Word 2010 Default Style Keyboard Shortcuts
If you don’t know already know the following Word 2010 style keyboard shortcuts, learn them. They’ll save you tons of time in the long run:
|CTRL+SHIFT+S||Opens “Apply Styles” task pane|
|ALT+CTRL+SHIFT+S||Opens “Styles” task pane|
|CTRL+SHIFT+N||Apply Normal style|
|ALT+CTRL+1||Apply Heading 1 style|
|ALT+CTRL+2||Apply Heading 2 style|
|Alt+CTRL+3||Apply Heading 3 style|
These will let you whip through basic Word documents without touching your mouse.
Custom Style Keyboard Shortcuts in Word 2010
If you want to move beyond the default keyboard shortcuts for Normal and H1 through H3, you can set up your own custom style keyboard shortcuts. You can assign any style to a custom keyboard shortcut. Say, you could press ALT+Q to apply the “Quote” style or ALT+T to apply the “Title” style. Here’s how:
Right-click a style in the Style pane and choose Modify.

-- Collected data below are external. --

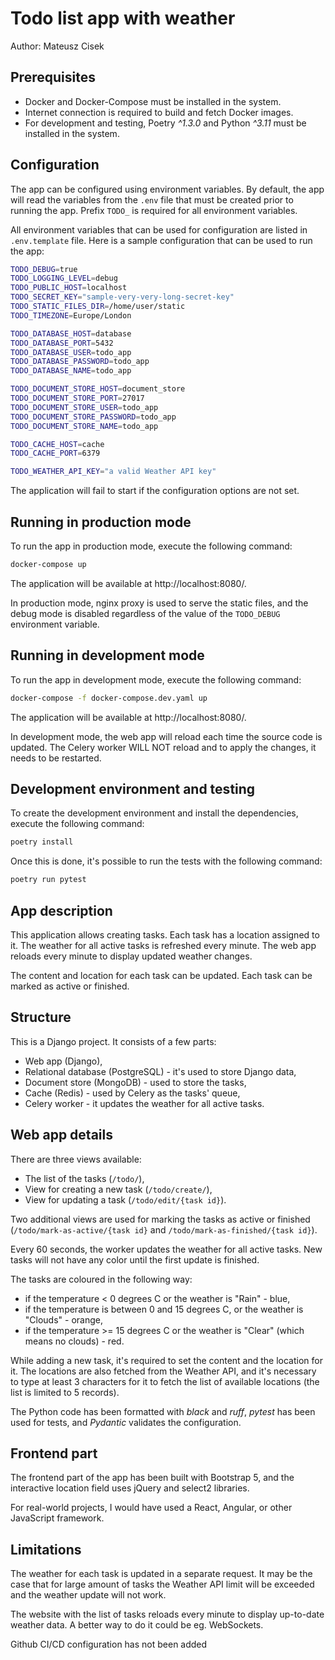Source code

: # Todo list app with weather

Author: Mateusz Cisek

## Prerequisites

* Docker and Docker-Compose must be installed in the system.
* Internet connection is required to build and fetch Docker images.
* For development and testing, Poetry _^1.3.0_ and Python _^3.11_ must be
  installed in the system.


## Configuration

The app can be configured using environment variables. By default, the app will
read the variables from the `.env` file that must be created prior to running
the app. Prefix `TODO_` is required for all environment variables.

All environment variables that can be used for configuration are listed
in `.env.template` file. Here is a sample configuration that can be used to run
the app:

```bash
TODO_DEBUG=true
TODO_LOGGING_LEVEL=debug
TODO_PUBLIC_HOST=localhost
TODO_SECRET_KEY="sample-very-very-long-secret-key"
TODO_STATIC_FILES_DIR=/home/user/static
TODO_TIMEZONE=Europe/London

TODO_DATABASE_HOST=database
TODO_DATABASE_PORT=5432
TODO_DATABASE_USER=todo_app
TODO_DATABASE_PASSWORD=todo_app
TODO_DATABASE_NAME=todo_app

TODO_DOCUMENT_STORE_HOST=document_store
TODO_DOCUMENT_STORE_PORT=27017
TODO_DOCUMENT_STORE_USER=todo_app
TODO_DOCUMENT_STORE_PASSWORD=todo_app
TODO_DOCUMENT_STORE_NAME=todo_app

TODO_CACHE_HOST=cache
TODO_CACHE_PORT=6379

TODO_WEATHER_API_KEY="a valid Weather API key"
```

The application will fail to start if the configuration options are not set.


## Running in production mode

To run the app in production mode, execute the following command:

```bash
docker-compose up
```

The application will be available at http://localhost:8080/.

In production mode, nginx proxy is used to serve the static files, and the
debug mode is disabled regardless of the value of the `TODO_DEBUG` environment
variable.


## Running in development mode

To run the app in development mode, execute the following command:

```bash
docker-compose -f docker-compose.dev.yaml up
```

The application will be available at http://localhost:8080/.

In development mode, the web app will reload each time the source code is
updated. The Celery worker WILL NOT reload and to apply the changes, it needs to
be restarted.


## Development environment and testing

To create the development environment and install the dependencies, execute the
following command:

```bash
poetry install
```

Once this is done, it's possible to run the tests with the following command:

```bash
poetry run pytest
```


## App description

This application allows creating tasks. Each task has a location assigned to it.
The weather for all active tasks is refreshed every minute. The web app reloads
every minute to display updated weather changes.

The content and location for each task can be updated. Each task can be marked
as active or finished.


## Structure

This is a Django project. It consists of a few parts:

* Web app (Django),
* Relational database (PostgreSQL) - it's used to store Django data,
* Document store (MongoDB) - used to store the tasks,
* Cache (Redis) - used by Celery as the tasks' queue,
* Celery worker - it updates the weather for all active tasks.


## Web app details

There are three views available:

* The list of the tasks (`/todo/`),
* View for creating a new task (`/todo/create/`),
* View for updating a task (`/todo/edit/{task id}`).

Two additional views are used for marking the tasks as active or finished
(`/todo/mark-as-active/{task id}` and `/todo/mark-as-finished/{task id}`).

Every 60 seconds, the worker updates the weather for all active tasks. New tasks
will not have any color until the first update is finished.

The tasks are coloured in the following way:

* if the temperature < 0 degrees C or the weather is "Rain" - blue,
* if the temperature is between 0 and 15 degrees C, or the weather is "Clouds" -
  orange,
* if the temperature >= 15 degrees C or the weather is "Clear" (which means no
  clouds) - red.

While adding a new task, it's required to set the content and the location for
it. The locations are also fetched from the Weather API, and it's necessary
to type at least 3 characters for it to fetch the list of available locations
(the list is limited to 5 records).

The Python code has been formatted with _black_ and _ruff_, _pytest_ has
been used for tests, and _Pydantic_ validates the configuration.


## Frontend part

The frontend part of the app has been built with Bootstrap 5, and the
interactive location field uses jQuery and select2 libraries.

For real-world projects, I would have used a React, Angular, or other JavaScript
framework.


## Limitations

The weather for each task is updated in a separate request. It may be the case
that for large amount of tasks the Weather API limit will be exceeded and the
weather update will not work.

The website with the list of tasks reloads every minute to display up-to-date
weather data. A better way to do it could be eg. WebSockets.

Github CI/CD configuration has not been added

Click Format and choose Shortcut key…
Place your cursor in the field that reads Press new shortcut key. Press the shortcut key on your keyboard that you’d like to assign to the selected style.
Verify that the shortcut key that you just entered is unassigned to avoid conflicts. For example, you wouldn’t want to assign a shortcut key to CTRL+B, since that’s already being used by Bold.
Click Assign when you’re done.
Lastly, make sure that “New documents based on this template” is selected in the Modify Style window. This will apply this custom style keyboard shortcut to all documents based on the normal template (or whichever template you’re using).
Now, you can apply your custom style using your keyboard shortcut.
One last tip before we wrap this up: You can print off a handy reference sheet of all your keyboard shortcuts by going to File > Print and choosing Key Assignments in the settings section. If you don’t want to waste a sheet of paper, you can print it off to a PDF.
In Word 2007, you can access this feature via the Print What drop-down menu in the Print dialog.
Either way, it prints off a list of all of your custom shortcut keys for the current document.